TOM LONGSTAFF, CERT Research Center: I liken it very much to my own thermostat at home. My thermostat at home is protected because I keep my front door locked, so no one can come in and change my heat around. If I add a wireless element to my thermostat, now, suddenly, I can control it from my computer. I can turn the heat up when I'm at work, so that the house is warm when I get home. I can understand every month exactly what my fluctuations are in temperature.
Unfortunately, because it's wireless, someone could sit outside my house, now, in the car, with a laptop, and at 4:00 o'clock in the morning turn off my heat in the dead of winter.
NARRATOR: At Sandia National Laboratories in New Mexico, they worry about just how vulnerable the nation's power grid is. Recently, they initiated a series of red team assaults on SCADA systems that control power companies, including their own solar power-generating station.
MICHAEL SKROCH: When we go after an electrical power system, electrical power provider for the critical infrastructures, we always penetrate that system. During an attack on a SCADA system, an operator will see what the adversary wants them to see and-- of course, dependent upon the scenario and the security of that system. So an operator may see a false indication of the condition of their infrastructure. They may be fooled into taking actions that are unwarranted, so that they themselves damage the infrastructure, not the attacker.
What the attacker did was implement an attack script that befuddled the display of the controller, so that when they move one control on a generator, it affects a second. This will confuse the operator and perhaps cause an effect on the infrastructure that's damaging.
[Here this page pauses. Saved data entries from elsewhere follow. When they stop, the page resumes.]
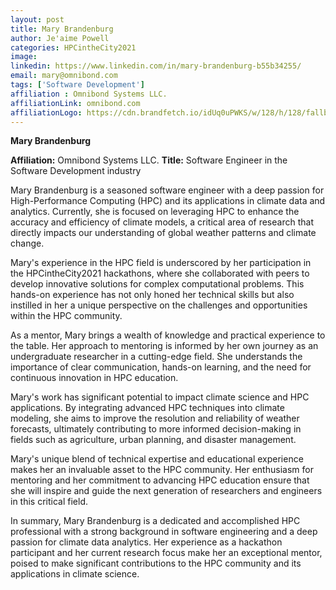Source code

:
 ```yaml
---
layout: post
title: Mary Brandenburg
author: Je'aime Powell
categories: HPCintheCity2021
image: 
linkedin: https://www.linkedin.com/in/mary-brandenburg-b55b34255/
email: mary@omnibond.com
tags: ['Software Development']
affiliation : Omnibond Systems LLC. 
affiliationLink: omnibond.com
affiliationLogo: https://cdn.brandfetch.io/idUq0uPWKS/w/128/h/128/fallback/lettermark/icon.webp?c=1ax1736898763645bfumLaCV7mNxpjkQxg                      
---
```


**Mary Brandenburg**
 
 **Affiliation:** Omnibond Systems LLC.
 **Title:** Software Engineer in the Software Development industry
 
 Mary Brandenburg is a seasoned software engineer with a deep passion for High-Performance Computing (HPC) and its applications in climate data and analytics. Currently, she is focused on leveraging HPC to enhance the accuracy and efficiency of climate models, a critical area of research that directly impacts our understanding of global weather patterns and climate change.
 
 Mary's experience in the HPC field is underscored by her participation in the HPCintheCity2021 hackathons, where she collaborated with peers to develop innovative solutions for complex computational problems. This hands-on experience has not only honed her technical skills but also instilled in her a unique perspective on the challenges and opportunities within the HPC community.
 
 As a mentor, Mary brings a wealth of knowledge and practical experience to the table. Her approach to mentoring is informed by her own journey as an undergraduate researcher in a cutting-edge field. She understands the importance of clear communication, hands-on learning, and the need for continuous innovation in HPC education.
 
 Mary's work has significant potential to impact climate science and HPC applications. By integrating advanced HPC techniques into climate modeling, she aims to improve the resolution and reliability of weather forecasts, ultimately contributing to more informed decision-making in fields such as agriculture, urban planning, and disaster management.
 
 Mary's unique blend of technical expertise and educational experience makes her an invaluable asset to the HPC community. Her enthusiasm for mentoring and her commitment to advancing HPC education ensure that she will inspire and guide the next generation of researchers and engineers in this critical field.
 
 In summary, Mary Brandenburg is a dedicated and accomplished HPC professional with a strong background in software engineering and a deep passion for climate data analytics. Her experience as a hackathon participant and her current research focus make her an exceptional mentor, poised to make significant contributions to the HPC community and its applications in climate science.  
                    
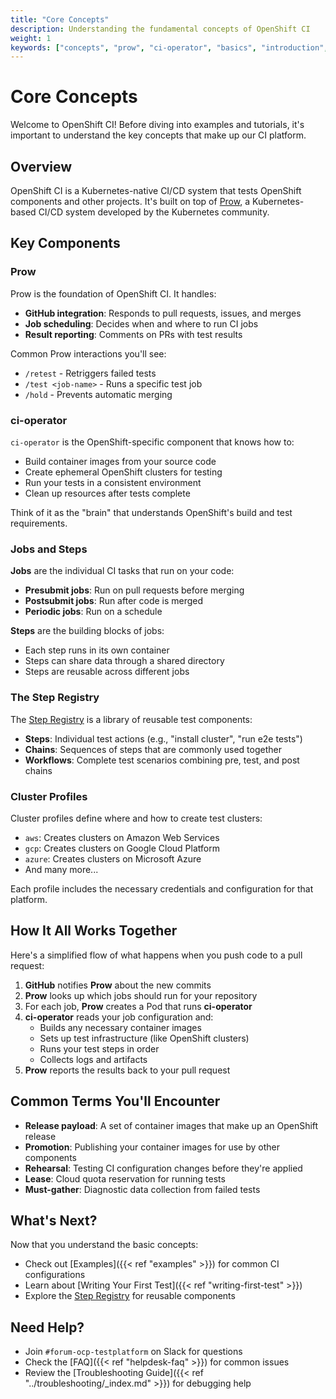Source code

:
 ```yaml
---
title: "Core Concepts"
description: Understanding the fundamental concepts of OpenShift CI
weight: 1
keywords: ["concepts", "prow", "ci-operator", "basics", "introduction", "getting started", "fundamentals"]
---
```


# Core Concepts

Welcome to OpenShift CI! Before diving into examples and tutorials, it's important to understand the key concepts that make up our CI platform.

## Overview

OpenShift CI is a Kubernetes-native CI/CD system that tests OpenShift components and other projects. It's built on top of [Prow](https://docs.prow.k8s.io/), a Kubernetes-based CI/CD system developed by the Kubernetes community.

## Key Components

### Prow
Prow is the foundation of OpenShift CI. It handles:
- **GitHub integration**: Responds to pull requests, issues, and merges
- **Job scheduling**: Decides when and where to run CI jobs
- **Result reporting**: Comments on PRs with test results

Common Prow interactions you'll see:
- `/retest` - Retriggers failed tests
- `/test <job-name>` - Runs a specific test job
- `/hold` - Prevents automatic merging

### ci-operator
`ci-operator` is the OpenShift-specific component that knows how to:
- Build container images from your source code
- Create ephemeral OpenShift clusters for testing
- Run your tests in a consistent environment
- Clean up resources after tests complete

Think of it as the "brain" that understands OpenShift's build and test requirements.

### Jobs and Steps

**Jobs** are the individual CI tasks that run on your code:
- **Presubmit jobs**: Run on pull requests before merging
- **Postsubmit jobs**: Run after code is merged
- **Periodic jobs**: Run on a schedule

**Steps** are the building blocks of jobs:
- Each step runs in its own container
- Steps can share data through a shared directory
- Steps are reusable across different jobs

### The Step Registry

The [Step Registry](https://steps.ci.openshift.org/) is a library of reusable test components:
- **Steps**: Individual test actions (e.g., "install cluster", "run e2e tests")
- **Chains**: Sequences of steps that are commonly used together
- **Workflows**: Complete test scenarios combining pre, test, and post chains

### Cluster Profiles

Cluster profiles define where and how to create test clusters:
- `aws`: Creates clusters on Amazon Web Services
- `gcp`: Creates clusters on Google Cloud Platform
- `azure`: Creates clusters on Microsoft Azure
- And many more...

Each profile includes the necessary credentials and configuration for that platform.

## How It All Works Together

Here's a simplified flow of what happens when you push code to a pull request:

1. **GitHub** notifies **Prow** about the new commits
2. **Prow** looks up which jobs should run for your repository
3. For each job, **Prow** creates a Pod that runs **ci-operator**
4. **ci-operator** reads your job configuration and:
   - Builds any necessary container images
   - Sets up test infrastructure (like OpenShift clusters)
   - Runs your test steps in order
   - Collects logs and artifacts
5. **Prow** reports the results back to your pull request

## Common Terms You'll Encounter

- **Release payload**: A set of container images that make up an OpenShift release
- **Promotion**: Publishing your container images for use by other components
- **Rehearsal**: Testing CI configuration changes before they're applied
- **Lease**: Cloud quota reservation for running tests
- **Must-gather**: Diagnostic data collection from failed tests

## What's Next?

Now that you understand the basic concepts:
- Check out [Examples]({{< ref "examples" >}}) for common CI configurations
- Learn about [Writing Your First Test]({{< ref "writing-first-test" >}})
- Explore the [Step Registry](https://steps.ci.openshift.org/) for reusable components

## Need Help?

- Join `#forum-ocp-testplatform` on Slack for questions
- Check the [FAQ]({{< ref "helpdesk-faq" >}}) for common issues
- Review the [Troubleshooting Guide]({{< ref "../troubleshooting/_index.md" >}}) for debugging help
At the solar facility, when we attacked the IT infrastructure, what we did was, we hacked into the system using a common technique. Once we were into the system, we were able to access any of the command and control functions that the operator would be able to use. In this case, we simply executed a script that moved four of the mirrors and danced them around on the solar facility.
The Red Team could have gained access to the system, written a more specific script to have a specific effect on the mirrors, such as moving them to the wrong location or causing damage to the solar facility.
INTERVIEWER: Could you and a group of friends take down the electrical grid of the United States or North America?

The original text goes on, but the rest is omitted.